In such a charged atmosphere, belly-dancing serves as a kind of 'licensed murder'. This is Bertrand Russell's definition of war, only the war declared here is on conventional morality and its mind-forged manacles. The force of the belly-dance is a force of nature, perceived as unharnessed and disruptive, hence the fear. The fear is an ancient one: of desire; of female flesh. The belly-dancer's twisting sisters are many and ruinous in mythology and the human imagination: Eve and the Serpent; Medusa (Woman and Serpent fused); Salome (powerful desire); Kali (fierce transcendence); the Sirens (femme fatale); the striptease (look don't touch); and the lap dancer (crude sensuality). All hint at a vision of woman engaged in a frenzied dance of Life and Death, of passion careering out of control, threatening to overwhelm and consume.

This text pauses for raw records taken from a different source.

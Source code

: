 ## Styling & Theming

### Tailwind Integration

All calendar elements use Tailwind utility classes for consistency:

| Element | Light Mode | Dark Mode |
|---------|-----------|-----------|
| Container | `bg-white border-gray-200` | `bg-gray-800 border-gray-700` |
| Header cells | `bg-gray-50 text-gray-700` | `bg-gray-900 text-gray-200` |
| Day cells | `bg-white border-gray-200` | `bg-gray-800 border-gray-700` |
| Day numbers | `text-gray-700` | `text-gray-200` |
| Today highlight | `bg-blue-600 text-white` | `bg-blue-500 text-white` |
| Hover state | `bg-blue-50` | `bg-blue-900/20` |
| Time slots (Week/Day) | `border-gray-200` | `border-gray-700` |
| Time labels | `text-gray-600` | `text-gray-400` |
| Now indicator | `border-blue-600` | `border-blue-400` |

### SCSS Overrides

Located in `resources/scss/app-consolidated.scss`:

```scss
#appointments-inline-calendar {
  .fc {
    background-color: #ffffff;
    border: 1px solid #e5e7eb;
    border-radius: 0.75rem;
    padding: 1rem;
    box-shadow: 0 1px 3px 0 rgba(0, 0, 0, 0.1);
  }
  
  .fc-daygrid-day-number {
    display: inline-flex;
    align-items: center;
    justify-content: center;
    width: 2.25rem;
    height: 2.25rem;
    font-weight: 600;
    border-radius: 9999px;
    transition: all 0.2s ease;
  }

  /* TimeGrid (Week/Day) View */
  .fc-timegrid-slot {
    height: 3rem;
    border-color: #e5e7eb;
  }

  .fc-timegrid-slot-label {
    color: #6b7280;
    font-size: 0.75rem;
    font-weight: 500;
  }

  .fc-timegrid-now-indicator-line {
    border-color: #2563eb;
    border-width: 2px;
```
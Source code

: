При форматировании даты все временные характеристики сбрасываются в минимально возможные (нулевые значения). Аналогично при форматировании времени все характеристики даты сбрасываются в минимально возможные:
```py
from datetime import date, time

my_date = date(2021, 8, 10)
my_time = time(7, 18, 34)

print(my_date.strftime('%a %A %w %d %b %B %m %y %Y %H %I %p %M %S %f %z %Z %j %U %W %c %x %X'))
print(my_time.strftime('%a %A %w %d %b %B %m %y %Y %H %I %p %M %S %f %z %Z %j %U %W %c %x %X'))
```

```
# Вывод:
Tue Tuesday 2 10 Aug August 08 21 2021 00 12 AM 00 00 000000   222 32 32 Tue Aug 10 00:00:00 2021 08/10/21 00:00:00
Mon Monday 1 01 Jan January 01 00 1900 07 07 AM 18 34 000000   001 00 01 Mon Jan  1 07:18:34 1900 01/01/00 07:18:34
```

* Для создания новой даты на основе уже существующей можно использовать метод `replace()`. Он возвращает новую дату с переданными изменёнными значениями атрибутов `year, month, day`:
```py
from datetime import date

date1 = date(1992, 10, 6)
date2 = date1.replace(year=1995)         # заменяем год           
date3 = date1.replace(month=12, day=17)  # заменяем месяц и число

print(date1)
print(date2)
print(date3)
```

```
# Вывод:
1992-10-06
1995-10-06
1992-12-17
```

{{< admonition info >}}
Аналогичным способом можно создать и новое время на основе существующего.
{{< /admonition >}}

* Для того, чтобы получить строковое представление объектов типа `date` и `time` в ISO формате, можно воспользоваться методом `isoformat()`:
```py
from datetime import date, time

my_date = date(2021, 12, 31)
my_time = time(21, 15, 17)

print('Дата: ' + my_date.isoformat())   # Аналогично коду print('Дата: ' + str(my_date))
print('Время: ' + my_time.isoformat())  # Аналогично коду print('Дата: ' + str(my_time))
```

It is not without significance that a 1920s law forbade the belly-dancer from showing her navel. Later, in the 1950s, belly-dancing was prohibited in Egypt altogether. The ban was repealed following a public outcry, on the condition that the belly button be covered. Why the belly button? Given it is not a sexual organ, one suspects the significance is symbolic. The belly button is, after all, where the umbilical cord was severed. Is it the scene of the original crime from which people wish to avert their gaze?

'Every vagina has secret teeth, for the male exits as less than when he entered,' says Camille Paglia. Teeth that are razor sharp in a patriarchal society. Vagina dentata, in turn, denotes a fear of devouring origins, as does the offensive belly button. This, it appears, is what lurks at the heart of the ancient anxiety over female sensuality. Hence, trafficking as the belly-dancer does in the heady cocktail of dance and womanhood, creation and destruction, the object of desire becomes a repository of fear and loathing. To accept their spontaneous joy in dance without the attendant sense of sin, perhaps Egyptians might learn a thing or two from Nietzsche's declaration: 'I could only believe in a god who dances'.

Yahia Samir Lababidi, aphorist and poet, currently works as editor for UNESCO Cairo Office.